TO DO »
Set down exactly the lines below, starting at the one that contains "any robbery attempt." and ending at the one that contains "U.S. government assistance.", with both of those lines included and nothing else.

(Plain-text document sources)
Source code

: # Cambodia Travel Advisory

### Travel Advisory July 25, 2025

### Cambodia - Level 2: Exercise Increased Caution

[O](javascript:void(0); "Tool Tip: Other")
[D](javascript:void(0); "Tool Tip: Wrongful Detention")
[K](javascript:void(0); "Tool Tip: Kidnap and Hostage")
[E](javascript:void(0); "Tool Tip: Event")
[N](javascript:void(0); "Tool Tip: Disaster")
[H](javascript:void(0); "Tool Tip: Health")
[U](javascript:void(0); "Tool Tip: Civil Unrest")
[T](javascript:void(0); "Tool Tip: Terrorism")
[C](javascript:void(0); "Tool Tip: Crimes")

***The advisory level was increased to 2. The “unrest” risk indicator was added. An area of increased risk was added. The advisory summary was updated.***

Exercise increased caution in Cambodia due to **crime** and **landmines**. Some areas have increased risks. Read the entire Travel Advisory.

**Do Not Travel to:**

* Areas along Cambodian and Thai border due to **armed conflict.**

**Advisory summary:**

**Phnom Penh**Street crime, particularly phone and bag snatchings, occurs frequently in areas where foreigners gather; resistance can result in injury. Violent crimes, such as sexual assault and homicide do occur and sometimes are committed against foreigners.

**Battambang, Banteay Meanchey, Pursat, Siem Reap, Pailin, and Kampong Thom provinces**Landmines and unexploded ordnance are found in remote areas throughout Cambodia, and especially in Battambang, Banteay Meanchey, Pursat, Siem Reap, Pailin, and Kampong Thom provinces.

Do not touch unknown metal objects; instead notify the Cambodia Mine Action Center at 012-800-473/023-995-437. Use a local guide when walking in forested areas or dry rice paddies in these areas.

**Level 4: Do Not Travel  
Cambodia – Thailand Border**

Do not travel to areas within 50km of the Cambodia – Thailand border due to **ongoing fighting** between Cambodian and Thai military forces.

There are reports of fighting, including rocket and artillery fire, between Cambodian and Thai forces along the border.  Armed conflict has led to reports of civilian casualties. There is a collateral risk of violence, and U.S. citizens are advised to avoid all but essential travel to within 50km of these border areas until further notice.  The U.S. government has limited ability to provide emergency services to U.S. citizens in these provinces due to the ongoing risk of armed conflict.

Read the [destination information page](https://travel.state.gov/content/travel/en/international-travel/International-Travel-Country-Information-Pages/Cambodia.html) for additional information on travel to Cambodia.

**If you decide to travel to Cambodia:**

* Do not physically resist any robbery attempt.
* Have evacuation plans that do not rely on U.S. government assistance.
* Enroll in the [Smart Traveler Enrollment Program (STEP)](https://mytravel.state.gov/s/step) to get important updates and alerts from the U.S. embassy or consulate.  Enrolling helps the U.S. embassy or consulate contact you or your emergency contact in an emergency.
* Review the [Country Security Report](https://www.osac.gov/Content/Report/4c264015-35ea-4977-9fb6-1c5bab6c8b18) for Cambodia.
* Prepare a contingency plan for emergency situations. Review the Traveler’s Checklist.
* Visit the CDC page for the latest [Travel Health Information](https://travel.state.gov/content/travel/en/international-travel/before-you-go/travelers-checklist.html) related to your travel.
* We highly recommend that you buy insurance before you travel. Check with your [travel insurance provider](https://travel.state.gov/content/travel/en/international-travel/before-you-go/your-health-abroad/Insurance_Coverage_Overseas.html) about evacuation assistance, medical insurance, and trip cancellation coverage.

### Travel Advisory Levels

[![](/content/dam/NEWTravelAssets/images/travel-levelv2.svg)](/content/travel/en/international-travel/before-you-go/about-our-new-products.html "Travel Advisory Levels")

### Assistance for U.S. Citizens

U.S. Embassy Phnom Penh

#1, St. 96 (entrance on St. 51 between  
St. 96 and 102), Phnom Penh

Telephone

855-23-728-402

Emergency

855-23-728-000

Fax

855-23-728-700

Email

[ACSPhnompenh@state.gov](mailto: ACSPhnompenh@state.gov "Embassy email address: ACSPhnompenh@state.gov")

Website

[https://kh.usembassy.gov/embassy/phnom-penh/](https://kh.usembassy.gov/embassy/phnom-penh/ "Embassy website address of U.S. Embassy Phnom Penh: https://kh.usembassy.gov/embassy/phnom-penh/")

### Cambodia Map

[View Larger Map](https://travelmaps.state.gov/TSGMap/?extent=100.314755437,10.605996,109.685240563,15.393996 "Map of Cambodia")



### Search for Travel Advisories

ANSWER SECTION »
* Do not physically resist any robbery attempt.
* Have evacuation plans that do not rely on U.S. government assistance.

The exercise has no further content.